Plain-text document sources

──────────

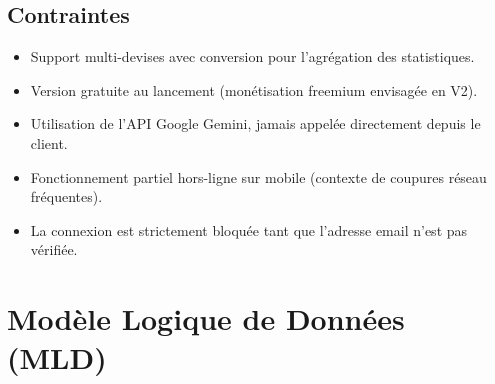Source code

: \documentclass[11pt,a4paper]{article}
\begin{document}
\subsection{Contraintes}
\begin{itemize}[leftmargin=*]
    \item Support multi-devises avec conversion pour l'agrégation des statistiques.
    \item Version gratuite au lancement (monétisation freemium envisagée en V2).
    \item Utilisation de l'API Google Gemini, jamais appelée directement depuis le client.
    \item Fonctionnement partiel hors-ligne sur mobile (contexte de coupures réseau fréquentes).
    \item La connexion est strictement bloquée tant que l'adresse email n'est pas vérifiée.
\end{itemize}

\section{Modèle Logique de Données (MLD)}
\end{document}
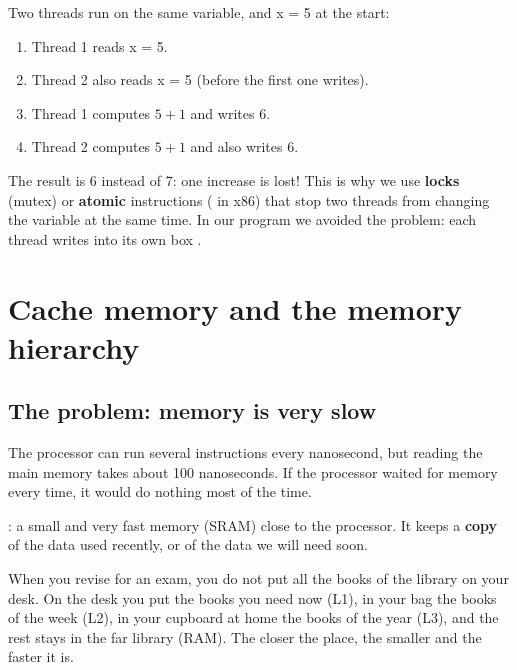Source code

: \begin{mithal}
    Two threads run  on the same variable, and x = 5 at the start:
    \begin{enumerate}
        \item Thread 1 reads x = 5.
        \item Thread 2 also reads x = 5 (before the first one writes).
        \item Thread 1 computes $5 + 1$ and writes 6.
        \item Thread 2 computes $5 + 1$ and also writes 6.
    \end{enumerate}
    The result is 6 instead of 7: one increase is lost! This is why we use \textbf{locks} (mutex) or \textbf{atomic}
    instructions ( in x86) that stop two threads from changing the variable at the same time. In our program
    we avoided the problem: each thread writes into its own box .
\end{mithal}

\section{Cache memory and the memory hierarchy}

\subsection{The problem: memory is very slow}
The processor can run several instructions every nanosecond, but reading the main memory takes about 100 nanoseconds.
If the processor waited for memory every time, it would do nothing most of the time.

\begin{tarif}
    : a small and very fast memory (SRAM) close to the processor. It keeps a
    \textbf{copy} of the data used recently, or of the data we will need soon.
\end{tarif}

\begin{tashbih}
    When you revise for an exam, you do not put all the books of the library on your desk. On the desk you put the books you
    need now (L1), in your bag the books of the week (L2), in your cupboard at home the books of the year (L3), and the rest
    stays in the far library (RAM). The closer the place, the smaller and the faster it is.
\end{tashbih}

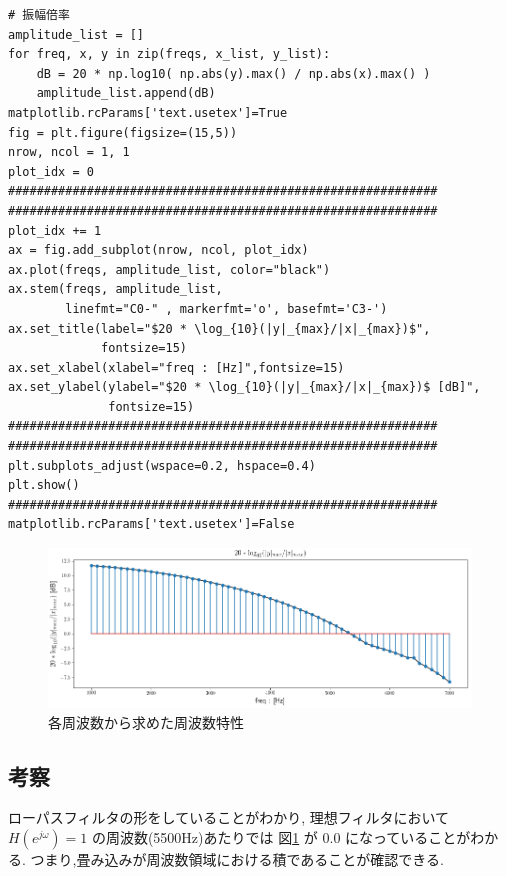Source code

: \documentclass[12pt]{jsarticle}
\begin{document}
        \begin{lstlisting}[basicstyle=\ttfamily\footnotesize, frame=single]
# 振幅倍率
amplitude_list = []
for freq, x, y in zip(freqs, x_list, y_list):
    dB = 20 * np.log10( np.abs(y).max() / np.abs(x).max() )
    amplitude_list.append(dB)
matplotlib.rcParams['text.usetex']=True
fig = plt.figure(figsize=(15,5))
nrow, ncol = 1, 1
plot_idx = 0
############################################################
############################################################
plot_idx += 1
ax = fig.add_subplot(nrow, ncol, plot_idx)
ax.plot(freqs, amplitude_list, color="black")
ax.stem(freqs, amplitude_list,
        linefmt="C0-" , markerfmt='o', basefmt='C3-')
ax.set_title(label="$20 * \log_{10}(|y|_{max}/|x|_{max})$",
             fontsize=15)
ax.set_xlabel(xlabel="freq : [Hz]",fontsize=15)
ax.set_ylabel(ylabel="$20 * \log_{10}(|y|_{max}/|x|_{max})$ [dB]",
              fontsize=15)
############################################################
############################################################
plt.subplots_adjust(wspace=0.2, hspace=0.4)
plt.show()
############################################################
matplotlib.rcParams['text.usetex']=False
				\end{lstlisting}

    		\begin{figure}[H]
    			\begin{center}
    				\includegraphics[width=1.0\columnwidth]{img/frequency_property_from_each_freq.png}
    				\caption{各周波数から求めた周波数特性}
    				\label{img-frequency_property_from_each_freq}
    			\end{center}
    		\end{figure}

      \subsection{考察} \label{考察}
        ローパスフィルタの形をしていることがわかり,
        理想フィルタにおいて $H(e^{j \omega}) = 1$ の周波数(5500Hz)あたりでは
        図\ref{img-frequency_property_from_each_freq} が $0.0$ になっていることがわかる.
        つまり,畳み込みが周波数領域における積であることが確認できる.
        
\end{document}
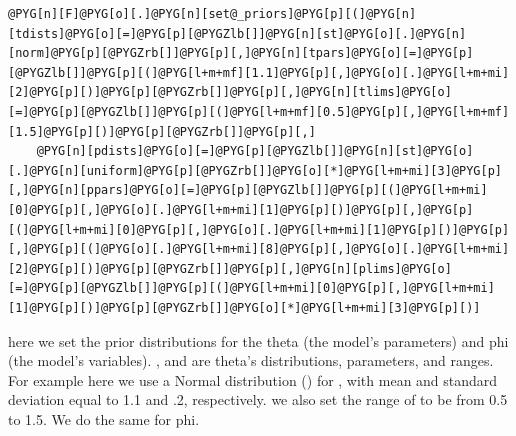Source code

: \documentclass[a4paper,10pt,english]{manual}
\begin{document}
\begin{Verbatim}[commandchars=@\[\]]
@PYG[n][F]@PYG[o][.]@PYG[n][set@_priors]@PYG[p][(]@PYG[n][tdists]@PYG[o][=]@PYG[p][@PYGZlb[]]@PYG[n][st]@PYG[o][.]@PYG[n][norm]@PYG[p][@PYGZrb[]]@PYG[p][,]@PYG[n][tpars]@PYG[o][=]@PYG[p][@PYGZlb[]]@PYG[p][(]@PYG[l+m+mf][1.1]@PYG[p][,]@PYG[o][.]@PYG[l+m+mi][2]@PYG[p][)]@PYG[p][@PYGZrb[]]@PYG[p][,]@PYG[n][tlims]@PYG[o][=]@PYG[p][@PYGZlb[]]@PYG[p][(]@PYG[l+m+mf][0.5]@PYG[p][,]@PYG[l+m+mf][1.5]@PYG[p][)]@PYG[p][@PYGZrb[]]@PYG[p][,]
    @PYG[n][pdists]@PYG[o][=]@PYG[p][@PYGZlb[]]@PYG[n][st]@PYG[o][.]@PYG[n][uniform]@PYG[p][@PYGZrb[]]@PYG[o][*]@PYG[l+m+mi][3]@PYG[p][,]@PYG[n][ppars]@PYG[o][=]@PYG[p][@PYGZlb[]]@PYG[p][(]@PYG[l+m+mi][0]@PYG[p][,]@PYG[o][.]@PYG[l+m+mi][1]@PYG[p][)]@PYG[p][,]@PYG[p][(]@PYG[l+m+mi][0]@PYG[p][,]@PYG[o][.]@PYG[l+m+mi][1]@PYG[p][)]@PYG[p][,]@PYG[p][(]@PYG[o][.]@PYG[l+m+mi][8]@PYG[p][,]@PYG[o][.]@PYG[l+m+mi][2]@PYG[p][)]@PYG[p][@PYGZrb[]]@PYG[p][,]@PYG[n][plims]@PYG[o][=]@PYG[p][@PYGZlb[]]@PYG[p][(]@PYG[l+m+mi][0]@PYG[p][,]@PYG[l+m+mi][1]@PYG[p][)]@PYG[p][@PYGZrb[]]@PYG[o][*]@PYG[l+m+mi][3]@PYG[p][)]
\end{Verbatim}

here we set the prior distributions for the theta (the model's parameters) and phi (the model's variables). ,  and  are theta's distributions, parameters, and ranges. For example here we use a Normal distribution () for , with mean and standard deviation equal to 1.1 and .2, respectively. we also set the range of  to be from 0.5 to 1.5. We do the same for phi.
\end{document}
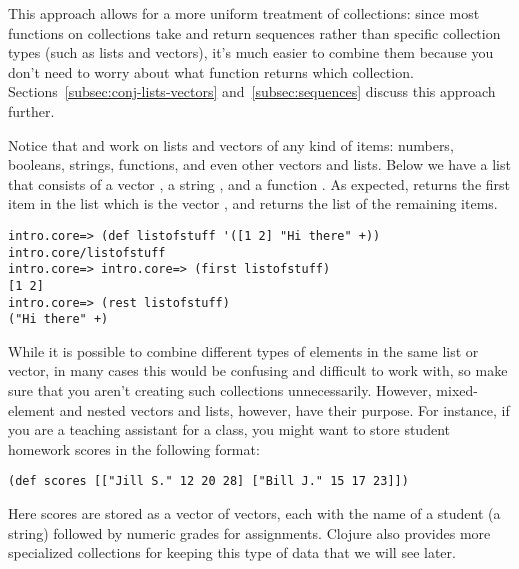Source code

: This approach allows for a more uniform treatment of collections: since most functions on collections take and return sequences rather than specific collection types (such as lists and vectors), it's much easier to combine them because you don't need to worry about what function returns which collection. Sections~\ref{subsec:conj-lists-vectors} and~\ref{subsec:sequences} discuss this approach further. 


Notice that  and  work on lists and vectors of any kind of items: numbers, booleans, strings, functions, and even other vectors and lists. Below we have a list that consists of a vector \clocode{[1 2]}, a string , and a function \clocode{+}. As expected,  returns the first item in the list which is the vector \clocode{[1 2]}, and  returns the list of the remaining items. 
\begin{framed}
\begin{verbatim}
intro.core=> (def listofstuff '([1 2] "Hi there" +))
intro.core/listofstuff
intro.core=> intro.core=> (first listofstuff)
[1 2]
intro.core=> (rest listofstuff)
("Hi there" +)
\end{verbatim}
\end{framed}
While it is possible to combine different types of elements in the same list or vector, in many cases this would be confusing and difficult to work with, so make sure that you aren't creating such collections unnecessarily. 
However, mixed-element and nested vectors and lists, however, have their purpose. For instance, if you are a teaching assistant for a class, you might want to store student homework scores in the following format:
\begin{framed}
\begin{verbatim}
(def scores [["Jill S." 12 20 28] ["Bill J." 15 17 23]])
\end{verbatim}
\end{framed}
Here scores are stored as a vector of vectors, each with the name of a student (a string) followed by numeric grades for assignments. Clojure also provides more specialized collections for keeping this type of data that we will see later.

──────────

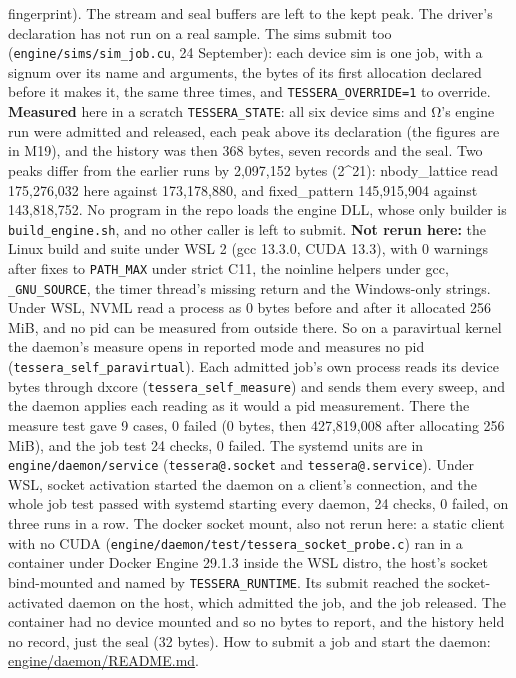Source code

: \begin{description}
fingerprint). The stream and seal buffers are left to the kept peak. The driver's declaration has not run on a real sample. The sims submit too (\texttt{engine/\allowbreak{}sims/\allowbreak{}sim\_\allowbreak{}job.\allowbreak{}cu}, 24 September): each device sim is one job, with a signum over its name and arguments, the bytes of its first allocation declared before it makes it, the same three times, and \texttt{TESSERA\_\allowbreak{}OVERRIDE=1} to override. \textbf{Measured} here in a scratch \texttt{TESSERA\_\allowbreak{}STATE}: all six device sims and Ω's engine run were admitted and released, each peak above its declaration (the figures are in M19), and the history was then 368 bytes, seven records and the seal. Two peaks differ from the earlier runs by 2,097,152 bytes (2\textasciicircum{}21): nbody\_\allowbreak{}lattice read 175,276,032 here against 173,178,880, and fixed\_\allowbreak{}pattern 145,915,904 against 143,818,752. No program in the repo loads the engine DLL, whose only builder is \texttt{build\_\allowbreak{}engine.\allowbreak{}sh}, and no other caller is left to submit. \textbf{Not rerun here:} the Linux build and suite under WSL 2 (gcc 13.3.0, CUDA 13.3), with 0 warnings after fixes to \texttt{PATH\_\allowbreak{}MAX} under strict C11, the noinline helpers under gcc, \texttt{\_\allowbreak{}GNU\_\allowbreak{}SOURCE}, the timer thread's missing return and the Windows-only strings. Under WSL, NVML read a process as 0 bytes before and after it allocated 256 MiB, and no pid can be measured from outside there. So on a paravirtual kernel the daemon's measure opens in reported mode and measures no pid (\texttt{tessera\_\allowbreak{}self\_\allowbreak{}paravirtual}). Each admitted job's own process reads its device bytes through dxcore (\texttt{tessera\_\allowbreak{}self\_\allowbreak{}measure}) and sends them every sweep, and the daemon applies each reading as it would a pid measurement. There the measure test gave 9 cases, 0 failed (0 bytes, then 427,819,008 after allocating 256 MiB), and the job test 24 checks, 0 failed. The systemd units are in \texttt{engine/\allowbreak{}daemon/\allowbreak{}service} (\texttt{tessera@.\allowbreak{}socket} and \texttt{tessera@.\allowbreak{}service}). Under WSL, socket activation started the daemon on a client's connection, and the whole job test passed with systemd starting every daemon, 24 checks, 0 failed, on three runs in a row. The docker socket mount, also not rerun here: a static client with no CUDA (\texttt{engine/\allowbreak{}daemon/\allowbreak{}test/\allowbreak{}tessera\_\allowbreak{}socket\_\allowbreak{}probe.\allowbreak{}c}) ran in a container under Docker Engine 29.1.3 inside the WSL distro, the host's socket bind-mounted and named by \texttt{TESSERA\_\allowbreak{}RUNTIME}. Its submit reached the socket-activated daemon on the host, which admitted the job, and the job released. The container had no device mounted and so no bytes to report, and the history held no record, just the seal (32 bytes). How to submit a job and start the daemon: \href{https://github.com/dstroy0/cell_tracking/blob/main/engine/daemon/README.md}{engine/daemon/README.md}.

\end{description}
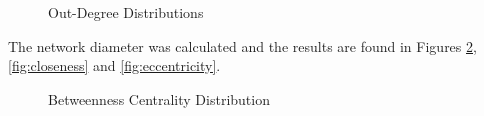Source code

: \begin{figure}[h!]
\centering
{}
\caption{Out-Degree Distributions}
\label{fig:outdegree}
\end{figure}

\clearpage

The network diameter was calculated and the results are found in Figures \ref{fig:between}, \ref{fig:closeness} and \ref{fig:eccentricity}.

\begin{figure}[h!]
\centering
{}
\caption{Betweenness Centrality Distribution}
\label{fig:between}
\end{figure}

──────────

» **WHAT YOU ARE ASKED TO DO**
Nothing except a number is needed: how many lines of the entries contain the word "PYGZrb"?

» **SOLUTION TO THE EXERCISE**
2